- **Problem description**:
Transcribe each entry exactly; skip the images.

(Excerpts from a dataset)

____________________

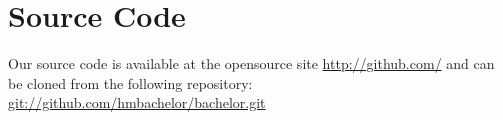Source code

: \chapter{Source Code}

Our source code is available at the opensource site
\href{http://github.com/}{http://github.com/} and can be cloned from
the following repository:
\href{git://github.com/hmbachelor/bachelor.git}{git://github.com/hmbachelor/bachelor.git}









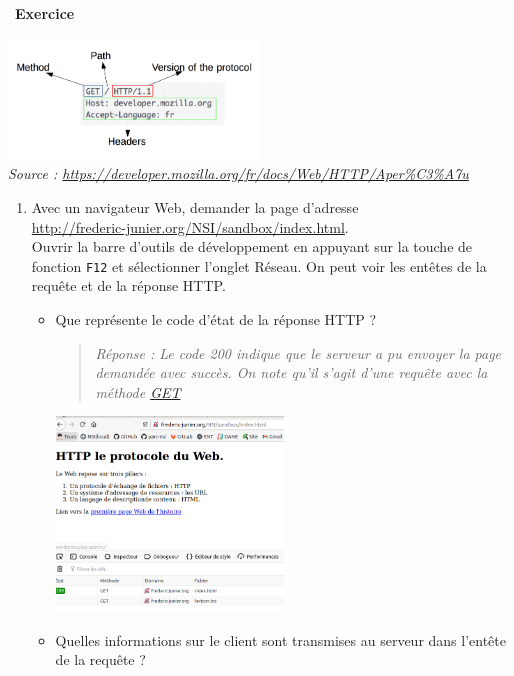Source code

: \documentclass[
  11pt,
]{article}
\newcommand{\passthrough}[1]{#1}
\newcounter{exo}
\newenvironment{exercice}[1]
{\par \medskip   \addtocounter{exo}{1} \noindent  
\begin{bclogo}[arrondi =0.1,   noborder = true, logo=\bccrayon, marge=4]{~\textbf{Exercice} \textbf{\theexo} {\itshape #1} }  \par}
{
\end{bclogo}
 \par \bigskip }
\newcounter{def}
\begin{document}
\begin{exercice}{}

\includegraphics[width=0.5\textwidth,height=\textheight]{images/HTTP_Request.png}\\
\emph{Source :
\url{https://developer.mozilla.org/fr/docs/Web/HTTP/Aper\%C3\%A7u}}

\begin{enumerate}
\def\labelenumi{\arabic{enumi}.}
\item
  Avec un navigateur Web, demander la page d'adresse\\
  \url{http://frederic-junier.org/NSI/sandbox/index.html}.\\
  Ouvrir la barre d'outils de développement en appuyant sur la touche de
  fonction \passthrough{\lstinline!F12!} et sélectionner l'onglet
  Réseau. On peut voir les entêtes de la requête et de la réponse HTTP.

  \begin{itemize}
  \item
    Que représente le code d'état de la réponse HTTP ?

    \begin{quote}
    \emph{Réponse : Le code 200 indique que le serveur a pu envoyer la
    page demandée avec succès. On note qu'il s'agit d'une requête avec
    la méthode \url{GET}}
    \end{quote}

    \includegraphics[width=0.5\textwidth,height=\textheight]{images/exo2_code_reponse_http.png}\\
  \item
    Quelles informations sur le client sont transmises au serveur dans
    l'entête de la requête ?


\end{itemize}
\end{enumerate}
\end{exercice}
\end{document}
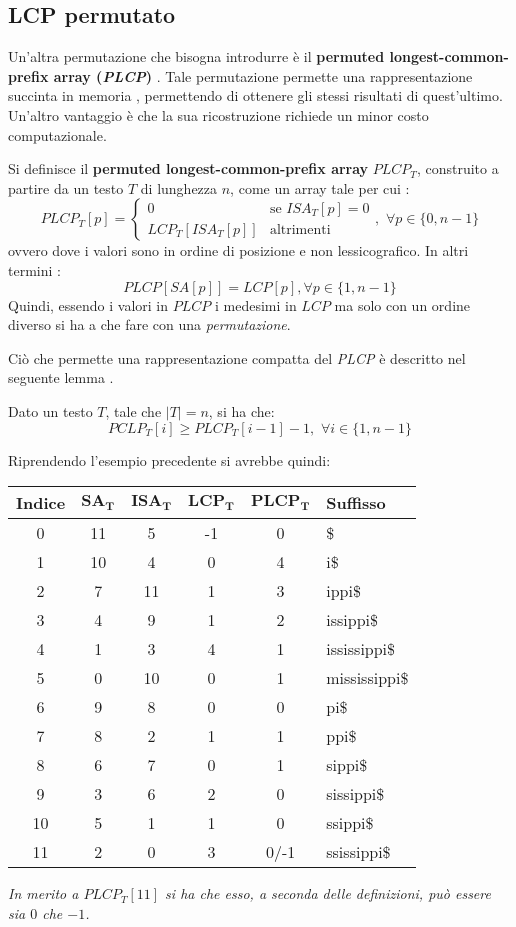 \subsection{LCP permutato}
Un'altra permutazione che bisogna introdurre è il \textbf{permuted
  longest-common-prefix array (\textit{PLCP})} \cite{plcp}. Tale permutazione
permette una rappresentazione succinta in memoria \cite{plcp2},
permettendo di ottenere gli stessi risultati di quest'ultimo. Un'altro vantaggio
è che la sua ricostruzione richiede un minor costo computazionale.
\begin{definizione}
  Si definisce il \textbf{permuted longest-common-prefix array} $PLCP_T$,
  construito a partire da un testo $T$ di lunghezza $n$, come un
  array tale per cui \cite{phoni}:
  \[PLCP_T[p]=
    \begin{cases}
      0&\mbox{se }ISA_T[p]=0\\
      LCP_T[ISA_T[p]]&\mbox{altrimenti}
    \end{cases},\,\,\forall p\in\{0,n-1\}
  \]
  ovvero dove i valori sono in ordine di posizione e non lessicografico. In
  altri termini \cite{plcp}:
  \[PLCP[SA[p]] = LCP[p],\forall p\in\{1,n-1\}\]
  Quindi, essendo i valori in $PLCP$ i medesimi in $LCP$ ma solo con un ordine
  diverso si ha a che fare con una \emph{permutazione}.
\end{definizione}
Ciò che permette una rappresentazione compatta del \textit{PLCP} è descritto nel
seguente lemma \cite{plcp3}.
\begin{lemma}
  Dato un testo $T$, tale che $|T|=n$, si ha che:
  \[PCLP_T[i]\geq PLCP_T[i-1]-1,\,\,\forall i\in\{1,n-1\}\]
\end{lemma}
\begin{esempio}
  Riprendendo l'esempio precedente si avrebbe quindi:
  \begin{table}[H]
    \centering
    \footnotesize
    \begin{tabular}{c|c|c|c|c|l} 
      \textbf{Indice} & $\mathbf{SA_T}$ & $\mathbf{ISA_T}$ & $\mathbf{LCP_T}$
      & $\mathbf{PLCP_T}$ & \textbf{Suffisso}\\  
      \hline
      0 & 11 & 5 & -1 & 0 & \$\\
      1 & 10 & 4 & 0 & 4 & i\$\\
      2 & 7 & 11 & 1 & 3 & ippi\$\\
      3 & 4 & 9 & 1 & 2 & issippi\$\\
      4 & 1 & 3 & 4 & 1 & ississippi\$\\
      5 & 0 & 10 & 0 & 1 & mississippi\$\\
      6 & 9 & 8 & 0 & 0 & pi\$\\
      7 & 8 & 2 & 1 & 1 & ppi\$\\
      8 & 6 & 7 & 0 & 1 & sippi\$\\
      9 & 3 & 6 & 2 & 0 & sissippi\$\\
      10 & 5 & 1 & 1 & 0 & ssippi\$\\
      11 & 2 & 0 & 3 & 0/-1 &  ssissippi\$\\
    \end{tabular}
  \end{table}
  \textit{In merito a $PLCP_T[11]$ si ha che esso, a seconda delle definizioni,
    può essere sia $0$ che $-1$.}
\end{esempio}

____________________

- **Reply to the task**:
Source code

: \chapter{Source Code}

Our source code is available at the opensource site
\href{http://github.com/}{http://github.com/} and can be cloned from
the following repository:
\href{git://github.com/hmbachelor/bachelor.git}{git://github.com/hmbachelor/bachelor.git}









Source code

: \documentclass[
  11pt,
]{article}
\newcommand{\passthrough}[1]{#1}
\newcounter{exo}
\newenvironment{exercice}[1]
{\par \medskip   \addtocounter{exo}{1} \noindent  
\begin{bclogo}[arrondi =0.1,   noborder = true, logo=\bccrayon, marge=4]{~\textbf{Exercice} \textbf{\theexo} {\itshape #1} }  \par}
{
\end{bclogo}
 \par \bigskip }
\newcounter{def}
\begin{document}
\begin{exercice}{}

\includegraphics[width=0.5\textwidth,height=\textheight]{images/HTTP_Request.png}\\
\emph{Source :
\url{https://developer.mozilla.org/fr/docs/Web/HTTP/Aper\%C3\%A7u}}

\begin{enumerate}
\def\labelenumi{\arabic{enumi}.}
\item
  Avec un navigateur Web, demander la page d'adresse\\
  \url{http://frederic-junier.org/NSI/sandbox/index.html}.\\
  Ouvrir la barre d'outils de développement en appuyant sur la touche de
  fonction \passthrough{\lstinline!F12!} et sélectionner l'onglet
  Réseau. On peut voir les entêtes de la requête et de la réponse HTTP.

  \begin{itemize}
  \item
    Que représente le code d'état de la réponse HTTP ?

    \begin{quote}
    \emph{Réponse : Le code 200 indique que le serveur a pu envoyer la
    page demandée avec succès. On note qu'il s'agit d'une requête avec
    la méthode \url{GET}}
    \end{quote}

    \includegraphics[width=0.5\textwidth,height=\textheight]{images/exo2_code_reponse_http.png}\\
  \item
    Quelles informations sur le client sont transmises au serveur dans
    l'entête de la requête ?


\end{itemize}
\end{enumerate}
\end{exercice}
\end{document}
 \subsection{LCP permutato}
Un'altra permutazione che bisogna introdurre è il \textbf{permuted
  longest-common-prefix array (\textit{PLCP})} \cite{plcp}. Tale permutazione
permette una rappresentazione succinta in memoria \cite{plcp2},
permettendo di ottenere gli stessi risultati di quest'ultimo. Un'altro vantaggio
è che la sua ricostruzione richiede un minor costo computazionale.
\begin{definizione}
  Si definisce il \textbf{permuted longest-common-prefix array} $PLCP_T$,
  construito a partire da un testo $T$ di lunghezza $n$, come un
  array tale per cui \cite{phoni}:
  \[PLCP_T[p]=
    \begin{cases}
      0&\mbox{se }ISA_T[p]=0\\
      LCP_T[ISA_T[p]]&\mbox{altrimenti}
    \end{cases},\,\,\forall p\in\{0,n-1\}
  \]
  ovvero dove i valori sono in ordine di posizione e non lessicografico. In
  altri termini \cite{plcp}:
  \[PLCP[SA[p]] = LCP[p],\forall p\in\{1,n-1\}\]
  Quindi, essendo i valori in $PLCP$ i medesimi in $LCP$ ma solo con un ordine
  diverso si ha a che fare con una \emph{permutazione}.
\end{definizione}
Ciò che permette una rappresentazione compatta del \textit{PLCP} è descritto nel
seguente lemma \cite{plcp3}.
\begin{lemma}
  Dato un testo $T$, tale che $|T|=n$, si ha che:
  \[PCLP_T[i]\geq PLCP_T[i-1]-1,\,\,\forall i\in\{1,n-1\}\]
\end{lemma}
\begin{esempio}
  Riprendendo l'esempio precedente si avrebbe quindi:
  \begin{table}[H]
    \centering
    \footnotesize
    \begin{tabular}{c|c|c|c|c|l} 
      \textbf{Indice} & $\mathbf{SA_T}$ & $\mathbf{ISA_T}$ & $\mathbf{LCP_T}$
      & $\mathbf{PLCP_T}$ & \textbf{Suffisso}\\  
      \hline
      0 & 11 & 5 & -1 & 0 & \$\\
      1 & 10 & 4 & 0 & 4 & i\$\\
      2 & 7 & 11 & 1 & 3 & ippi\$\\
      3 & 4 & 9 & 1 & 2 & issippi\$\\
      4 & 1 & 3 & 4 & 1 & ississippi\$\\
      5 & 0 & 10 & 0 & 1 & mississippi\$\\
      6 & 9 & 8 & 0 & 0 & pi\$\\
      7 & 8 & 2 & 1 & 1 & ppi\$\\
      8 & 6 & 7 & 0 & 1 & sippi\$\\
      9 & 3 & 6 & 2 & 0 & sissippi\$\\
      10 & 5 & 1 & 1 & 0 & ssippi\$\\
      11 & 2 & 0 & 3 & 0/-1 &  ssissippi\$\\
    \end{tabular}
  \end{table}
  \textit{In merito a $PLCP_T[11]$ si ha che esso, a seconda delle definizioni,
    può essere sia $0$ che $-1$.}
\end{esempio}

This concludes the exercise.